Minimizing decision fatigue to improve team productivity

Derek Lee is the last speaker whose talk I want to say something about: Minimizing decision fatigue, to improve team productivity. The name says it all: he shared with us some ideas on how to improve the team’s productivity, and I’m happy to share them with you as well:

  • Set up an organised project folder. Nothing is more irritating than an unorganised project structure.
  • Start pair programming. Keep focus when working together and become a better developer as a team. It might even be a good idea to pair with someone from another team. Like a developer and a designer, to docross-functional pairing. It might not always be clear to developers whether their work is fully ‘functional’. A close collaboration with a designer can ensure that the app works the way the designer/customer wants it to.
  • Host tech talks during lunch. Talk about new topics, and keep everyone engaged in technology innovation.
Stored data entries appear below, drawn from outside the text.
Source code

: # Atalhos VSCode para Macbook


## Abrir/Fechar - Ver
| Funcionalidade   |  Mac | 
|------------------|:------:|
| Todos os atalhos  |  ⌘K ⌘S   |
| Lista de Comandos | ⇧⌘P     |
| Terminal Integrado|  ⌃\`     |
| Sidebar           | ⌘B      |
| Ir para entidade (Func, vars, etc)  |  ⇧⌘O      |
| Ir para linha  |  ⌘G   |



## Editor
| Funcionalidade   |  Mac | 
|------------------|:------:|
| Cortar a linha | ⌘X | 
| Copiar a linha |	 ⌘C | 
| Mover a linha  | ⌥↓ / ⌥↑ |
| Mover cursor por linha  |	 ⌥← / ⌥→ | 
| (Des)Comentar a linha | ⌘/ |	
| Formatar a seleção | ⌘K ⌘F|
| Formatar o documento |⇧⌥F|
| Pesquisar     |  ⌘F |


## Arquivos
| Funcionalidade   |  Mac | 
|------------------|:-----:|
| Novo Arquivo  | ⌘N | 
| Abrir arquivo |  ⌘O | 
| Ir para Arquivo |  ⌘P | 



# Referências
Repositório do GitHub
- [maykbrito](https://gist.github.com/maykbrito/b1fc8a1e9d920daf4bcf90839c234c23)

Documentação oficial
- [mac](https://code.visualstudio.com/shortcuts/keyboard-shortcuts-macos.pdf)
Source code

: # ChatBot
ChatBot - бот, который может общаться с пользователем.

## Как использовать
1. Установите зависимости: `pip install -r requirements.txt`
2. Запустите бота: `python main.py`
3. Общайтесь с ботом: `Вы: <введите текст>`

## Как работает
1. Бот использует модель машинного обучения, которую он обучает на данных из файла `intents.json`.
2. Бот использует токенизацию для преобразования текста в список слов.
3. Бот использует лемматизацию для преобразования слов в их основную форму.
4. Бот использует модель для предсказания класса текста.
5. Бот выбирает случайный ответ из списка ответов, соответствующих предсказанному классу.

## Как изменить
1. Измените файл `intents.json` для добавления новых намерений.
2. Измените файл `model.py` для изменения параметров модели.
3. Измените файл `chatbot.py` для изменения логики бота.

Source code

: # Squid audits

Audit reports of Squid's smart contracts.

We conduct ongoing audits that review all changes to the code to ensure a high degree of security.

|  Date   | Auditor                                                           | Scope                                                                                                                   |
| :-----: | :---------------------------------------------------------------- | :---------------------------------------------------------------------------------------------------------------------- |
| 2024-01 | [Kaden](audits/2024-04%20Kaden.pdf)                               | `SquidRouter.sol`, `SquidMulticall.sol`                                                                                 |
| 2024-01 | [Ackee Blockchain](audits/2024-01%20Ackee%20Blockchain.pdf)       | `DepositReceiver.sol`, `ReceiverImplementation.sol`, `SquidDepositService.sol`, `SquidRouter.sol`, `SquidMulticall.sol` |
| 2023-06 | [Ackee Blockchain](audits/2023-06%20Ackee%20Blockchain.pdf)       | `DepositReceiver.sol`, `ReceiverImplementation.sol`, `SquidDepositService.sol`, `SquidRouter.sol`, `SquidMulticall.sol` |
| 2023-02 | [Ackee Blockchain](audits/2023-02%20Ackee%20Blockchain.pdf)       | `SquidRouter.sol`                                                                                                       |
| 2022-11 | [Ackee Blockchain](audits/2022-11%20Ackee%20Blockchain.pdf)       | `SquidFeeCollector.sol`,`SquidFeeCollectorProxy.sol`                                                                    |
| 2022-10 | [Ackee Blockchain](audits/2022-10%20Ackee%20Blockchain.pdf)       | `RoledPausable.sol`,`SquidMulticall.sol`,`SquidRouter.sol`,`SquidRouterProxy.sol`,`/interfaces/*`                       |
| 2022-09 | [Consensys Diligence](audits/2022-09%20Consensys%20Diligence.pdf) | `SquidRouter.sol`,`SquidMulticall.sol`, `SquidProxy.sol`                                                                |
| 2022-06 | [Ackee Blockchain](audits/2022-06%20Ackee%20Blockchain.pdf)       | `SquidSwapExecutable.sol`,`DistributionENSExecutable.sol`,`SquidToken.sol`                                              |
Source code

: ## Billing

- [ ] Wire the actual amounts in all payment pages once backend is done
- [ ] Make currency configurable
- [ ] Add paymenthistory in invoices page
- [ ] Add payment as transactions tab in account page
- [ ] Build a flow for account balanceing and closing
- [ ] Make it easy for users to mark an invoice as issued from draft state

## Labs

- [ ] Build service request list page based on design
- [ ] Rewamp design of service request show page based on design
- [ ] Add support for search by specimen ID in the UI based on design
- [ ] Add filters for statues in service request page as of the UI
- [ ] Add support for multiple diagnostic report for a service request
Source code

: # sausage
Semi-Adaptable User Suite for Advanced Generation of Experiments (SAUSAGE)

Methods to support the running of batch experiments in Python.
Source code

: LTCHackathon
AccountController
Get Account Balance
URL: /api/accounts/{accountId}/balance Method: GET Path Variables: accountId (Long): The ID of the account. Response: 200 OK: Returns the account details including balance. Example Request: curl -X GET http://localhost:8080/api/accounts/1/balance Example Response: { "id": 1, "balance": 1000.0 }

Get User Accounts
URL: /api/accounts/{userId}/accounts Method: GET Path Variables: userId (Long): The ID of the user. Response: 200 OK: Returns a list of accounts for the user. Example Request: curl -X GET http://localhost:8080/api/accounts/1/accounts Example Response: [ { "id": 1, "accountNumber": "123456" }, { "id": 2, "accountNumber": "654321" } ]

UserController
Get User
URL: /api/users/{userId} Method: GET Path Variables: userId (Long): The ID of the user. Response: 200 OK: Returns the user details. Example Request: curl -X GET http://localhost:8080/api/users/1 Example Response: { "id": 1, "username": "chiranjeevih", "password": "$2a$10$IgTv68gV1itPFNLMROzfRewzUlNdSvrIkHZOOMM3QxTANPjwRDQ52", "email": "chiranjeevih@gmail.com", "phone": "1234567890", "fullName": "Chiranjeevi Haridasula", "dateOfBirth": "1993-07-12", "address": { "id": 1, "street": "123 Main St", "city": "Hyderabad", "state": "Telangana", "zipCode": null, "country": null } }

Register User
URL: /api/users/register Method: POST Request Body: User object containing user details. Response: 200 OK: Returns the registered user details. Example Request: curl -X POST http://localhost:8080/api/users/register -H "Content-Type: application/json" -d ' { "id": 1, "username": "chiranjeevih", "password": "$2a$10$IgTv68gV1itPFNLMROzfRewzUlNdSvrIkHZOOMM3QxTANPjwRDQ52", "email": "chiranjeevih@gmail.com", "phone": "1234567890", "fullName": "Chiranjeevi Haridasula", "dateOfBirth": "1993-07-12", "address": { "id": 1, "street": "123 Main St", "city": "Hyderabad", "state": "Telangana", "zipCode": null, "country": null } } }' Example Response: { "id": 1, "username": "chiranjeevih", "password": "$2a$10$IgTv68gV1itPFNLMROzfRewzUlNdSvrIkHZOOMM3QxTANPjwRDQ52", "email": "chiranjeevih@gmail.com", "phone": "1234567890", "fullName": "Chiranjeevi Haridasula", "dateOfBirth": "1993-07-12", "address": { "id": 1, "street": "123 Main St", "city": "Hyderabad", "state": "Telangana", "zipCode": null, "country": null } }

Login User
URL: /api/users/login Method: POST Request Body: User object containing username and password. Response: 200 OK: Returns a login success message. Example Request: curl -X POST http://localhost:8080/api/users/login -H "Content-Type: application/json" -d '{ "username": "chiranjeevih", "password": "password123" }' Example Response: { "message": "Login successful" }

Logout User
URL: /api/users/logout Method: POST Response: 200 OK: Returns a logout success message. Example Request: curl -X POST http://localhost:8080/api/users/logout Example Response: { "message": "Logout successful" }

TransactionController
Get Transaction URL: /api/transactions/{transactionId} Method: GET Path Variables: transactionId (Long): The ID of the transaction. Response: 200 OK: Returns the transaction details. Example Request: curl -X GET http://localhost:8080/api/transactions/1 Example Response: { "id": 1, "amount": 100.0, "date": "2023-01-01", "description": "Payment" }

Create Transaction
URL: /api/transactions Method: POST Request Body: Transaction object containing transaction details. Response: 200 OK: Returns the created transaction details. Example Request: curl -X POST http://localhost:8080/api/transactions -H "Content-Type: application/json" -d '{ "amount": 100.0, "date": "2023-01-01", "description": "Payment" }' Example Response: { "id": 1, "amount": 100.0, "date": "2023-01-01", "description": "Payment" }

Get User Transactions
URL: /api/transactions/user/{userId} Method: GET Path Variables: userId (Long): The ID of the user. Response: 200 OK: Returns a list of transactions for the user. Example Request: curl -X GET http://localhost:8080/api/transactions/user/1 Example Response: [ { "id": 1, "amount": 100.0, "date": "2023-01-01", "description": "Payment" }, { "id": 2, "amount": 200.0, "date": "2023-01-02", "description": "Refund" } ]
Way to go team iCapps, because this is exactly what we are doing!
  • Watch over your code organisation, use // MARK: —  for organised code.

Try!Swift is the place to be for iOS & Swift enthusiasts

I could write tons of blog posts about everything I’ve heard and learned at try! Swift, but there just one piece of advice I want to give you. If you’re an iOS or Swift enthusiast like me, make sure to visit Try!Swift. The experience is incredible and you’ll take home a whole lot of new insights and ideas.